= Human capital contract =

Finance product

A human capital contract (or "HCC") is a finance product that allows for the provision of funds to an individual through an "equity-like" arrangement, where the provider of the funds receives a portion of the individual's future income for some specified period of time. Human capital contracts have been advocated by a number of Nobel Prize–winning economists, including Milton Friedman, Robert Merton, and Gary Becker. Adam Smith in The Wealth of Nations described the knowledge and skills of workers as a form of human capital.

Human capital contracts are characterized by an initial investment amount by the capital provider, followed by a series of periodic dividend payments made from the receiver of the capital to the provider. These payments are variable in amount, proportional with the capital receiver's income, and may never total the initial investment amount made the capital provider. In contrast, a loan is a form of debt, characterized by interest payments based on a fixed principal amount, where the repayment of the principal is a necessary condition of the loan.

In the 1970s, Yale University attempted to replace traditional student loans with human capital contracts under its "Tuition Postponement Option", a program designed by economists Milton Friedman and James Tobin. However, the program was eventually abandoned as a failure. Other attempts to use human capital contracts (or student loans with equity-like payoffs) to fund students, have also generally failed because of severe adverse selection problems—students who opt into such programs are generally those who expect to pursue low-income careers, and are least likely to be able to repay their loans. In addition, human capital contracts, like income taxes, can contribute to moral hazard, by discouraging borrowers from maximizing their income and encouraging them instead to focus on non-wage based forms of compensation, such as more enjoyable work, better benefits, or lighter schedules.

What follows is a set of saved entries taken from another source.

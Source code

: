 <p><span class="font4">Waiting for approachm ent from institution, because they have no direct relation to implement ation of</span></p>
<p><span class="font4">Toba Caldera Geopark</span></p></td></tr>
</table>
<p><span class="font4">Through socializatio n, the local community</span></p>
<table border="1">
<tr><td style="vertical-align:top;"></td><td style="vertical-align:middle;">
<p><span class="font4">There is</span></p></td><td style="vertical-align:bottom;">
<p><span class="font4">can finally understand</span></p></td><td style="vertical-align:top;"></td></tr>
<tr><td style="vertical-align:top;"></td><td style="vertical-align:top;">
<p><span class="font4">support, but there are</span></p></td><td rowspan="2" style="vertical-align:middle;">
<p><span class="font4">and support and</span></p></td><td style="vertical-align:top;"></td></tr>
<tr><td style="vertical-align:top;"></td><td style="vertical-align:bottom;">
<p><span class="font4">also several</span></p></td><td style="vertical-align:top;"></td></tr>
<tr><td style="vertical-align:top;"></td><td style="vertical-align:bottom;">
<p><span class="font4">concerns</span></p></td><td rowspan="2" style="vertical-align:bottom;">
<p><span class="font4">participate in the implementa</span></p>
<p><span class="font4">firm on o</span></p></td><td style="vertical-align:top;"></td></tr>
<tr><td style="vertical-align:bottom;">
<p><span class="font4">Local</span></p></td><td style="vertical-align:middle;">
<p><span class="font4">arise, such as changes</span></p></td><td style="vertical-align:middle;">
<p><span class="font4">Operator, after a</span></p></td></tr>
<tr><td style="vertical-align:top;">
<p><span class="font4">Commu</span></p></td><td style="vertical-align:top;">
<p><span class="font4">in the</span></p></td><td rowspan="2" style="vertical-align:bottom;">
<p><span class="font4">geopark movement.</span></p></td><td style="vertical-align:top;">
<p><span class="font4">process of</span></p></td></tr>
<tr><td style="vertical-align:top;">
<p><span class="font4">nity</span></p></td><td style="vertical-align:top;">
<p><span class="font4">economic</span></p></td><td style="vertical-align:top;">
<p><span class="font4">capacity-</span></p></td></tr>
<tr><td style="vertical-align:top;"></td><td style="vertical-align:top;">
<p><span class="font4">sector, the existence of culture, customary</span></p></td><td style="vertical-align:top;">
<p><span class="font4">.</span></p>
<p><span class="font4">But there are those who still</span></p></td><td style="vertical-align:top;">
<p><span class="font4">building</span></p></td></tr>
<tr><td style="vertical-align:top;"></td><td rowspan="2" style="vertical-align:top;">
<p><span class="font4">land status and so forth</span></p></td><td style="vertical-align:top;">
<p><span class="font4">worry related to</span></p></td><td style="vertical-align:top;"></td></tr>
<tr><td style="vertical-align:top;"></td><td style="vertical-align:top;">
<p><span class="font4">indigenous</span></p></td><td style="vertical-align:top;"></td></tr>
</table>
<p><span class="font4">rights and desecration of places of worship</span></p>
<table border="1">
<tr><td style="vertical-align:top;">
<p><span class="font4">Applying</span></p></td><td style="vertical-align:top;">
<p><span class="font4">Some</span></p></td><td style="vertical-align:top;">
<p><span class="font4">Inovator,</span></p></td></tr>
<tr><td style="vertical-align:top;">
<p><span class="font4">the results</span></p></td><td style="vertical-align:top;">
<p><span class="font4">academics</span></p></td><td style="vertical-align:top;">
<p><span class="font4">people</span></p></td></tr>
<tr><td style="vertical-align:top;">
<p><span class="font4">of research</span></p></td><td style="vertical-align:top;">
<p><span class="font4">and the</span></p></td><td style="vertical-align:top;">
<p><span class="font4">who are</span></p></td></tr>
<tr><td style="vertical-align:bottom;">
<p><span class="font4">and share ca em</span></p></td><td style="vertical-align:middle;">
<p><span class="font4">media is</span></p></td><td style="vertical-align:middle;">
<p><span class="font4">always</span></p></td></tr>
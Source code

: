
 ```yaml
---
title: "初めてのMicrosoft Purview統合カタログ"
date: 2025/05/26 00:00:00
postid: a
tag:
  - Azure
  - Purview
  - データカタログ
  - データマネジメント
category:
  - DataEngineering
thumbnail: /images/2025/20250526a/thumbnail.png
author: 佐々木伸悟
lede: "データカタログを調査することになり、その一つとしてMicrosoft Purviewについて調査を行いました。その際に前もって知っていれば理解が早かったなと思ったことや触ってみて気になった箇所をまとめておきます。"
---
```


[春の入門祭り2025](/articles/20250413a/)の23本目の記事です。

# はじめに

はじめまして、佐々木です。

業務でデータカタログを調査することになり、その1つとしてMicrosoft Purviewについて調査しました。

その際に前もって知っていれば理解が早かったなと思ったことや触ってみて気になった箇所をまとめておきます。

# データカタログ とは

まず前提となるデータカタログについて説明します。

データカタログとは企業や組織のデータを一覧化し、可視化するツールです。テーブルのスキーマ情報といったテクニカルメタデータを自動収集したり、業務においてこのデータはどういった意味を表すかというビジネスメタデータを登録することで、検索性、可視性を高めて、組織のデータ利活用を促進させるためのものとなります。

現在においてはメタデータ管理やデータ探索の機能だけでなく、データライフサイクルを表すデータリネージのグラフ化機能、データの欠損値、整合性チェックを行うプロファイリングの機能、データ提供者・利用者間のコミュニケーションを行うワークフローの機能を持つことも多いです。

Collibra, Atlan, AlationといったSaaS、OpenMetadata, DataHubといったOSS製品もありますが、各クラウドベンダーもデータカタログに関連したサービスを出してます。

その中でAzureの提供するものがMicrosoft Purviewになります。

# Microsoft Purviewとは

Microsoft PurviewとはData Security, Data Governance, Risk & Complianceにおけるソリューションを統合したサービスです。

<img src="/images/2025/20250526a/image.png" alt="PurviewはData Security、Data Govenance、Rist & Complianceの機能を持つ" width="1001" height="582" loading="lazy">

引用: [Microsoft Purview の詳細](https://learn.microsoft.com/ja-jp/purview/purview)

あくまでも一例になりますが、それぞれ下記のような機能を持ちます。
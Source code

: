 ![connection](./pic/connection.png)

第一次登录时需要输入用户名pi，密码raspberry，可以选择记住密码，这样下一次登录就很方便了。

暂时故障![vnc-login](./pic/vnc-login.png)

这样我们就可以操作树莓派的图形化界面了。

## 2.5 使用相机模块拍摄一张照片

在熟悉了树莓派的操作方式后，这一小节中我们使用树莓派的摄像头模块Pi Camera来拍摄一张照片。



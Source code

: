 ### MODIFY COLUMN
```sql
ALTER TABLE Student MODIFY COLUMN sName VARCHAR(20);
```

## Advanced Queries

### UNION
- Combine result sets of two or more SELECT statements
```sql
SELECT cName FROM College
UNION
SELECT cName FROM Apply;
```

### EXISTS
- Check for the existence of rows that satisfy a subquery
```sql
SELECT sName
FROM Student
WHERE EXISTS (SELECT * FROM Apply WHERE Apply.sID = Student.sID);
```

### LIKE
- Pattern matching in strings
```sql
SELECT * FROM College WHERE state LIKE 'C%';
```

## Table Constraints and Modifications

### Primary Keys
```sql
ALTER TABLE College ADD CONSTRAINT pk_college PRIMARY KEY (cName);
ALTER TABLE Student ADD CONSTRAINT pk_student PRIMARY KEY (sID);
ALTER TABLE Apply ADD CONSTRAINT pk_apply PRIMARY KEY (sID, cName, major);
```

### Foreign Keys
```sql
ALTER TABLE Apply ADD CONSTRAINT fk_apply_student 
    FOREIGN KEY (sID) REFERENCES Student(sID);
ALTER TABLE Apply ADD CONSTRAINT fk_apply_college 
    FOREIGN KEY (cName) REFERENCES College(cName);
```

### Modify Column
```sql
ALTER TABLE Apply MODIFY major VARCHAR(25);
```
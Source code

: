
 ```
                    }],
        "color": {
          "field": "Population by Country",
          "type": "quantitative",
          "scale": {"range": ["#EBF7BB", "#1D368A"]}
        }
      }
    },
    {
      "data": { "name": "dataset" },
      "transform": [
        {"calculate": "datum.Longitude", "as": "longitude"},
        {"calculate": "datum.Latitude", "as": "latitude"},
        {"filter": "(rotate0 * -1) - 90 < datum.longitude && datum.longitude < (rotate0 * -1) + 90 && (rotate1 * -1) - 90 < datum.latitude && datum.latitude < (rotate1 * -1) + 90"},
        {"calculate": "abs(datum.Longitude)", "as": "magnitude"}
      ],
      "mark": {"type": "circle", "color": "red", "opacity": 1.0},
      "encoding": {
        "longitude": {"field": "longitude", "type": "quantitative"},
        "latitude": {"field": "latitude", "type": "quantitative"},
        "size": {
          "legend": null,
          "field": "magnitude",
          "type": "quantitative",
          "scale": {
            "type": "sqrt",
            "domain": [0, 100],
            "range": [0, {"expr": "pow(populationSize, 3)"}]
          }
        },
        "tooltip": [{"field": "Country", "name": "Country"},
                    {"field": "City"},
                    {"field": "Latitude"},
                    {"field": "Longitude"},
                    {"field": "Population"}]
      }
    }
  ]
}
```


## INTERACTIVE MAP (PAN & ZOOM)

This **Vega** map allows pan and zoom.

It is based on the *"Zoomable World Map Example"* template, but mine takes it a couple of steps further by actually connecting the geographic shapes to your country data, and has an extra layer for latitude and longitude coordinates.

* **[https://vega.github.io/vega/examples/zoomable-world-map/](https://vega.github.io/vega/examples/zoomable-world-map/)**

Recently, a number of companies have begun to attempt to commercially underwrite human capital contracts for the first time, including some that are not focused on funding a student population.

Anand Reddi and Andreas Thyssen, of the University of Colorado School of Medicine, proposed the use of human capital contracts to fund U.S. medical education in their article in The Huffington Post entitled "Healthcare Reform: Solving the Medical Student Debt Crisis Through Human Capital Contracts". The Reddi-Thyssen plan is being vetted by the American Medical Association. There are other plans to vet human capital contracts for global health. The mechanism is that an investor will cover the entire cost of a student's medical training. In exchange, the student will work for the first 10 years of their medical career in a government or NGO sponsored health clinic in their respective country of medical education. Their medical license will be contingent on this obligatory national service. Additionally, a multilateral “binding” agreement between the African country and destination countries (such as Australia, Canada, New Zealand, United Kingdom, and the United States)-brokered by the investor- could prevent migration during the term period.

The University of California system is also currently evaluating human capital contracts as a possible solution for providing more affordable, sustainable tuition assistance. There is also a plan to use human capital contracts in global health.

In comparing the merits of human capital contracts with loans, proponents have noted that providers of HCCs are better aligned with the financial interests of the receiver of the funds, and the stream of payments required should be relatively more affordable to individuals who experience adverse economic events such as unemployment or other decreases in disposable income. Relative to conventional consumer loan structures, however, the regulatory framework related to human capital contracts is underdeveloped and has thus far prevented widespread proliferation of the product despite considerable academic research. However work is underway in the UK to combine the benefits of human capital contracts with the legal framework developed for loans under the Consumer Credit Act. It is estimated that this will improve both borrowing costs and returns by lowering the default rate.